The signature of an EP violation is very simple, depending only on the distance of the Moon from the Sun. This repeats about every 29.5 days, somewhat longer than the time the Moon takes to go around the Earth once, which is 27.3 days. (This difference arises since the Earth moves along its orbit as the Moon goes around, so the Moon has to make a little more than one orbit to get back to the same position relative to the Sun.) This makes EP particularly easy to measure, since many confounding effects such as tides or weather will not repeat at 29.5-day intervals. Unfortunately, there is one effect – radiation pressure acting on the orbit of the Moon – that does repeat each 29.5 days. Fortunately, it is small, less than 4 mm, and fairly easy to model, which allows it to be subtracted out.

Finally, even if the experiments show no effect, there is a tiny theoretical loophole. The measurements show the sum of the WEP and SEP violations. If the experiments show no effect, the most natural explanation is that neither WEP or SEP are violated. But it is conceptually possible that both are violated, and by equal and opposite amounts. This would be an incredible coincidence since WEP and SEP depend on very different and arbitrary properties – the exact composition of the Earth and the Moon, and their self-energies. But this unlikely case cannot be completely ruled out until either other solar system bodies are measured to similar precision, or laboratory experiments reduce the bounds on WEP violations alone.

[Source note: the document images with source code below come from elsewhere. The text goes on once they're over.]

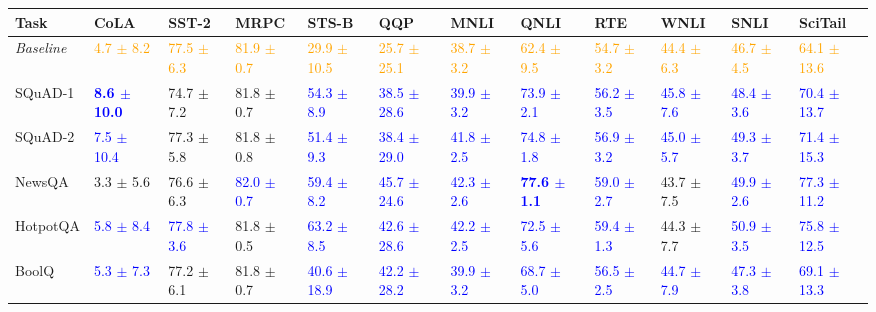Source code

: \begin{landscape}
\begin{table}[t]
\centering
\begin{adjustbox}{max width=2\textwidth}
\begin{tabular}{ l l l l l  l l l l  l l l }
\toprule
\textbf{Task} & CoLA & SST-2 & MRPC & STS-B & QQP & MNLI & QNLI & RTE & WNLI & SNLI & SciTail \\
\midrule
\emph{Baseline} & \textcolor{orange}{4.7 $\pm$ 8.2} & \textcolor{orange}{77.5 $\pm$ 6.3} & \textcolor{orange}{81.9 $\pm$ 0.7} & \textcolor{orange}{29.9 $\pm$ 10.5} & \textcolor{orange}{25.7 $\pm$ 25.1} & \textcolor{orange}{38.7 $\pm$ 3.2} & \textcolor{orange}{62.4 $\pm$ 9.5} & \textcolor{orange}{54.7 $\pm$ 3.2} & \textcolor{orange}{44.4 $\pm$ 6.3} & \textcolor{orange}{46.7 $\pm$ 4.5} & \textcolor{orange}{64.1 $\pm$ 13.6}\\
SQuAD-1 & \textbf{\textcolor{blue}{8.6 $\pm$ 10.0}} & 74.7 $\pm$ 7.2 & 81.8 $\pm$ 0.7 & \textcolor{blue}{54.3 $\pm$ 8.9} & \textcolor{blue}{38.5 $\pm$ 28.6} & \textcolor{blue}{39.9 $\pm$ 3.2} & \textcolor{blue}{73.9 $\pm$ 2.1} & \textcolor{blue}{56.2 $\pm$ 3.5} & \textcolor{blue}{45.8 $\pm$ 7.6} & \textcolor{blue}{48.4 $\pm$ 3.6} & \textcolor{blue}{70.4 $\pm$ 13.7}\\
SQuAD-2 & \textcolor{blue}{7.5 $\pm$ 10.4} & 77.3 $\pm$ 5.8 & 81.8 $\pm$ 0.8 & \textcolor{blue}{51.4 $\pm$ 9.3} & \textcolor{blue}{38.4 $\pm$ 29.0} & \textcolor{blue}{41.8 $\pm$ 2.5} & \textcolor{blue}{74.8 $\pm$ 1.8} & \textcolor{blue}{56.9 $\pm$ 3.2} & \textcolor{blue}{45.0 $\pm$ 5.7} & \textcolor{blue}{49.3 $\pm$ 3.7} & \textcolor{blue}{71.4 $\pm$ 15.3}\\
NewsQA & 3.3 $\pm$ 5.6 & 76.6 $\pm$ 6.3 & \textcolor{blue}{82.0 $\pm$ 0.7} & \textcolor{blue}{59.4 $\pm$ 8.2} & \textcolor{blue}{45.7 $\pm$ 24.6} & \textcolor{blue}{42.3 $\pm$ 2.6} & \textbf{\textcolor{blue}{77.6 $\pm$ 1.1}} & \textcolor{blue}{59.0 $\pm$ 2.7} & 43.7 $\pm$ 7.5 & \textcolor{blue}{49.9 $\pm$ 2.6} & \textcolor{blue}{77.3 $\pm$ 11.2}\\
HotpotQA & \textcolor{blue}{5.8 $\pm$ 8.4} & \textcolor{blue}{77.8 $\pm$ 3.6} & 81.8 $\pm$ 0.5 & \textcolor{blue}{63.2 $\pm$ 8.5} & \textcolor{blue}{42.6 $\pm$ 28.6} & \textcolor{blue}{42.2 $\pm$ 2.5} & \textcolor{blue}{72.5 $\pm$ 5.6} & \textcolor{blue}{59.4 $\pm$ 1.3} & 44.3 $\pm$ 7.7 & \textcolor{blue}{50.9 $\pm$ 3.5} & \textcolor{blue}{75.8 $\pm$ 12.5}\\
BoolQ & \textcolor{blue}{5.3 $\pm$ 7.3} & 77.2 $\pm$ 6.1 & 81.8 $\pm$ 0.7 & \textcolor{blue}{40.6 $\pm$ 18.9} & \textcolor{blue}{42.2 $\pm$ 28.2} & \textcolor{blue}{39.9 $\pm$ 3.2} & \textcolor{blue}{68.7 $\pm$ 5.0} & \textcolor{blue}{56.5 $\pm$ 2.5} & \textcolor{blue}{44.7 $\pm$ 7.9} & \textcolor{blue}{47.3 $\pm$ 3.8} & \textcolor{blue}{69.1 $\pm$ 13.3}\\

\end{tabular}
\end{adjustbox}
\end{table}
\end{landscape}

=== Variations in the gravitational constant ===
Existing ranging experiments can measure the constancy of the gravitational constant, G, to about one part in ×10^12 per year. The expansion rate of the universe is approximately one part in ×10^10 per year. So if G scaled with the size or expansion of the universe, existing experiments would already have seen this variation. This result can also be viewed as experimental verification of the theoretical result that gravitationally bound systems do not partake in the general expansion of the universe. APOLLO will place much tighter bounds on any such variations.

=== Other tests ===
At this level of accuracy, general relativity is needed to predict the orbit of the Moon. Current tests measure geodetic precession to a 0.35% level of precision, gravitomagnetism at the 0.1% level, and checks whether gravity behaves as 1/r as expected. APOLLO will improve on all these measurements.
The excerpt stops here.